| name | nano-banana |
| description | AI image generation and editing using Google's Nano Banana (Gemini 2.5 Flash Image) and Nano Banana Pro (Gemini 3 Pro Image) APIs. Use this skill when the user wants to generate, edit, or compose images using AI. Triggers include requests to create images from text descriptions, edit existing images, add/remove elements from photos, apply style transfers, maintain character consistency across images, generate images with text overlays (logos, posters, infographics), or create multi-image compositions. Also use when users mention "Nano Banana", "Gemini image", or want AI-generated visuals. |
Nano Banana Image Generation Skill
Generate and edit images using Google's Nano Banana (Gemini 2.5 Flash Image) and Nano Banana Pro (Gemini 3 Pro Image) APIs.
Model Selection
| Model | ID | Best For | Resolution | Cost |
|---|---|---|---|---|
| Nano Banana | gemini-2.5-flash-image |
Fast generation, iteration, basic edits | Up to 1024px | ~$0.039/image |
| Nano Banana Pro | gemini-3-pro-image-preview |
Professional assets, text rendering, complex compositions | Up to 4K | Higher cost |
Selection Guide:
- Use Nano Banana for: rapid prototyping, simple edits, high-volume generation
- Use Nano Banana Pro for: text in images, 4K output, up to 14 reference images, Google Search grounding
Core Capabilities
- Text-to-Image: Generate images from text descriptions
- Image Editing: Add, remove, modify elements in existing images
- Multi-Image Composition: Blend up to 14 images (Pro only)

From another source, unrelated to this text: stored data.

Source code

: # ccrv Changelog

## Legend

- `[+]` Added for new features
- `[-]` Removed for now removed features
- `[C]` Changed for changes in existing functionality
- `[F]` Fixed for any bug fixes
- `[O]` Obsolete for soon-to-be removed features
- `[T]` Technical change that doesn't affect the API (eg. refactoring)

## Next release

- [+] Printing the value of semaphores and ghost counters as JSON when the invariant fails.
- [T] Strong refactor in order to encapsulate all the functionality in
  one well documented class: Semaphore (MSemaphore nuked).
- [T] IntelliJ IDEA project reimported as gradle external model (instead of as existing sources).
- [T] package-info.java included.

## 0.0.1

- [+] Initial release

- Character Consistency: Maintain same character across multiple generations
- Text Rendering: Generate legible text in images (Pro excels here)

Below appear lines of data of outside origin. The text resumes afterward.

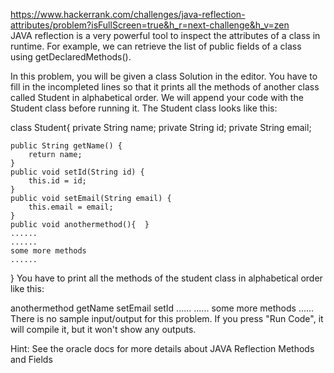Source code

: https://www.hackerrank.com/challenges/java-reflection-attributes/problem?isFullScreen=true&h_r=next-challenge&h_v=zen
<br/>
JAVA reflection is a very powerful tool to inspect the attributes of a class in runtime. For example, we can retrieve the list of public fields of a class using getDeclaredMethods().

In this problem, you will be given a class Solution in the editor. You have to fill in the incompleted lines so that it prints all the methods of another class called Student in alphabetical order. We will append your code with the Student class before running it. The Student class looks like this:

class Student{
private String name;
private String id;
private String email;

    public String getName() {
        return name;
    }
    public void setId(String id) {
        this.id = id;
    }
    public void setEmail(String email) {
        this.email = email;
    }
    public void anothermethod(){  }
    ......
    ......
    some more methods
    ......
}
You have to print all the methods of the student class in alphabetical order like this:

anothermethod
getName
setEmail
setId
......
......
some more methods
......
There is no sample input/output for this problem. If you press "Run Code", it will compile it, but it won't show any outputs.

Hint: See the oracle docs for more details about JAVA Reflection Methods and Fields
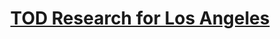 ---
title: "[TOD Research for Los Angeles](/files/TOD_Policy_ZiyiGuo.html)"
excerpt: "Sample Of Working Sample<br/><img src='/images/Transp_Profile.png'>"
collection: portfolio
---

- Style Transfer: Apply artistic styles to images
- Iterative Refinement: Conversational multi-turn editing
Quick Start
Generate an Image
python scripts/generate_image.py "A cozy coffee shop interior with warm lighting" --output coffee_shop.png
Edit an Image
python scripts/edit_image.py input.jpg "Add a cat sitting on the chair" --output output.png
Prompting Best Practices
Core Principle: Describe the scene, don't just list keywords.

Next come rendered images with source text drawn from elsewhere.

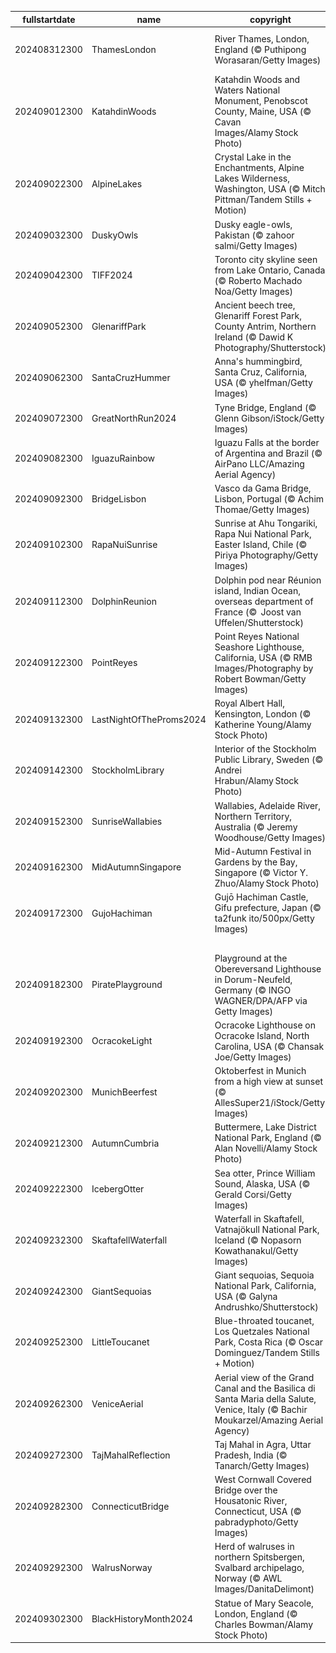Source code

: |fullstartdate|name|copyright|title|image|
|--|--|--|--|--|
202408312300|ThamesLondon|River Thames, London, England (© Puthipong Worasaran/Getty Images)|Row your boat gently down the Thames|![](/en-GB/2024/09/202408312300ThamesLondon.jpg)|
202409012300|KatahdinWoods|Katahdin Woods and Waters National Monument, Penobscot County, Maine, USA (© Cavan Images/Alamy Stock Photo)|All about the woods and waters|![](/en-GB/2024/09/202409012300KatahdinWoods.jpg)|
202409022300|AlpineLakes|Crystal Lake in the Enchantments, Alpine Lakes Wilderness, Washington, USA (© Mitch Pittman/Tandem Stills + Motion)|Unspoiled beauty for all|![](/en-GB/2024/09/202409022300AlpineLakes.jpg)|
202409032300|DuskyOwls|Dusky eagle-owls, Pakistan (© zahoor salmi/Getty Images)|Birds of a feather hoot together|![](/en-GB/2024/09/202409032300DuskyOwls.jpg)|
202409042300|TIFF2024|Toronto city skyline seen from Lake Ontario, Canada (© Roberto Machado Noa/Getty Images)|Lights, camera, TIFF '24!|![](/en-GB/2024/09/202409042300TIFF2024.jpg)|
202409052300|GlenariffPark|Ancient beech tree, Glenariff Forest Park, County Antrim, Northern Ireland (© Dawid K Photography/Shutterstock)|'Wood' you believe this view?|![](/en-GB/2024/09/202409052300GlenariffPark.jpg)|
202409062300|SantaCruzHummer|Anna's hummingbird, Santa Cruz, California, USA (© yhelfman/Getty Images)|Humming along|![](/en-GB/2024/09/202409062300SantaCruzHummer.jpg)|
202409072300|GreatNorthRun2024|Tyne Bridge, England (© Glenn Gibson/iStock/Getty Images)|'Tyne' to shine|![](/en-GB/2024/09/202409072300GreatNorthRun2024.jpg)|
202409082300|IguazuRainbow|Iguazu Falls at the border of Argentina and Brazil (© AirPano LLC/Amazing Aerial Agency)|Rainbow waves in 'big water'|![](/en-GB/2024/09/202409082300IguazuRainbow.jpg)|
202409092300|BridgeLisbon|Vasco da Gama Bridge, Lisbon, Portugal (© Achim Thomae/Getty Images)|From skyline to water|![](/en-GB/2024/09/202409092300BridgeLisbon.jpg)|
202409102300|RapaNuiSunrise|Sunrise at Ahu Tongariki, Rapa Nui National Park, Easter Island, Chile (© Piriya Photography/Getty Images)|MOAIrning glory!|![](/en-GB/2024/09/202409102300RapaNuiSunrise.jpg)|
202409112300|DolphinReunion|Dolphin pod near Réunion island, Indian Ocean, overseas department of France (©  Joost van Uffelen/Shutterstock)|Have a fin-tastic day|![](/en-GB/2024/09/202409112300DolphinReunion.jpg)|
202409122300|PointReyes|Point Reyes National Seashore Lighthouse, California, USA (©  RMB Images/Photography by Robert Bowman/Getty Images)|A haven for nature and humans|![](/en-GB/2024/09/202409122300PointReyes.jpg)|
202409132300|LastNightOfTheProms2024|Royal Albert Hall, Kensington, London (© Katherine Young/Alamy Stock Photo)|Orchestrating some fun|![](/en-GB/2024/09/202409132300LastNightOfTheProms2024.jpg)|
202409142300|StockholmLibrary|Interior of the Stockholm Public Library, Sweden (© Andrei Hrabun/Alamy Stock Photo)|Where every angle tells a story|![](/en-GB/2024/09/202409142300StockholmLibrary.jpg)|
202409152300|SunriseWallabies|Wallabies, Adelaide River, Northern Territory, Australia (© Jeremy Woodhouse/Getty Images)|Hoppily ever after|![](/en-GB/2024/09/202409152300SunriseWallabies.jpg)|
202409162300|MidAutumnSingapore|Mid-Autumn Festival in Gardens by the Bay, Singapore (© Victor Y. Zhuo/Alamy Stock Photo)|Lanterns and mooncakes|![](/en-GB/2024/09/202409162300MidAutumnSingapore.jpg)|
202409172300|GujoHachiman|Gujō Hachiman Castle, Gifu prefecture, Japan (© ta2funk ito/500px/Getty Images)|Castle in the clouds|![](/en-GB/2024/09/202409172300GujoHachiman.jpg)|
||||![](/en-GB/2024/09/.jpg)|
202409182300|PiratePlayground|Playground at the Obereversand Lighthouse in Dorum-Neufeld, Germany (© INGO WAGNER/DPA/AFP via Getty Images)|Avast, landlubbers!|![](/en-GB/2024/09/202409182300PiratePlayground.jpg)|
202409192300|OcracokeLight|Ocracoke Lighthouse on Ocracoke Island, North Carolina, USA (© Chansak Joe/Getty Images)|A buccaneer's final haven|![](/en-GB/2024/09/202409192300OcracokeLight.jpg)|
202409202300|MunichBeerfest|Oktoberfest in Munich from a high view at sunset (© AllesSuper21/iStock/Getty Images)|Prost to Oktoberfest!|![](/en-GB/2024/09/202409202300MunichBeerfest.jpg)|
202409212300|AutumnCumbria|Buttermere, Lake District National Park, England (© Alan Novelli/Alamy Stock Photo)|Mirror, mirror on the lake|![](/en-GB/2024/09/202409212300AutumnCumbria.jpg)|
202409222300|IcebergOtter|Sea otter, Prince William Sound, Alaska, USA (© Gerald Corsi/Getty Images)|Otter-ly amazing|![](/en-GB/2024/09/202409222300IcebergOtter.jpg)|
202409232300|SkaftafellWaterfall|Waterfall in Skaftafell, Vatnajökull National Park, Iceland (© Nopasorn Kowathanakul/Getty Images)|Falling for this view?|![](/en-GB/2024/09/202409232300SkaftafellWaterfall.jpg)|
202409242300|GiantSequoias|Giant sequoias, Sequoia National Park, California, USA (© Galyna Andrushko/Shutterstock)|The realm of ancient giants|![](/en-GB/2024/09/202409242300GiantSequoias.jpg)|
202409252300|LittleToucanet|Blue-throated toucanet, Los Quetzales National Park, Costa Rica (© Oscar Dominguez/Tandem Stills + Motion)|Calling all toucan fans|![](/en-GB/2024/09/202409252300LittleToucanet.jpg)|
202409262300|VeniceAerial|Aerial view of the Grand Canal and the Basilica di Santa Maria della Salute, Venice, Italy (© Bachir Moukarzel/Amazing Aerial Agency)|Above the floating city|![](/en-GB/2024/09/202409262300VeniceAerial.jpg)|
202409272300|TajMahalReflection|Taj Mahal in Agra, Uttar Pradesh, India (© Tanarch/Getty Images)|Grand gesture of love|![](/en-GB/2024/09/202409272300TajMahalReflection.jpg)|
202409282300|ConnecticutBridge|West Cornwall Covered Bridge over the Housatonic River, Connecticut, USA (© pabradyphoto/Getty Images)|Connecting Connecticut|![](/en-GB/2024/09/202409282300ConnecticutBridge.jpg)|
202409292300|WalrusNorway|Herd of walruses in northern Spitsbergen, Svalbard archipelago, Norway (© AWL Images/DanitaDelimont)|Go with the floe|![](/en-GB/2024/09/202409292300WalrusNorway.jpg)|
202409302300|BlackHistoryMonth2024|Statue of Mary Seacole, London, England (© Charles Bowman/Alamy Stock Photo)|Honouring the past, shaping the future|![](/en-GB/2024/09/202409302300BlackHistoryMonth2024.jpg)|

The model understands natural language narratives better than comma-separated tags.
Prompt Structure (for best results)
Include these elements in your prompts:
- Subject: Who/what is in the image (be specific)
- Action: What is happening
- Environment/Location: Setting and context
- Lighting: Natural, studio, golden hour, etc.
- Style: Photorealistic, illustration, watercolor, etc.
- Composition: Camera angle, framing, perspective
- Mood/Atmosphere: Emotional tone
Example - Good vs Bad Prompts
Bad: cat, hat, wizard, cute
Good: A fluffy ginger cat wearing a tiny knitted wizard hat, sitting on a wooden floor in a cozy living room. Soft natural light streams through a nearby window, creating a warm, magical atmosphere. Photorealistic, shot with an 85mm portrait lens.
For comprehensive prompting strategies, see: references/prompting-guide.md
API Configuration
Required Environment Variable
export GEMINI_API_KEY="your-api-key-here"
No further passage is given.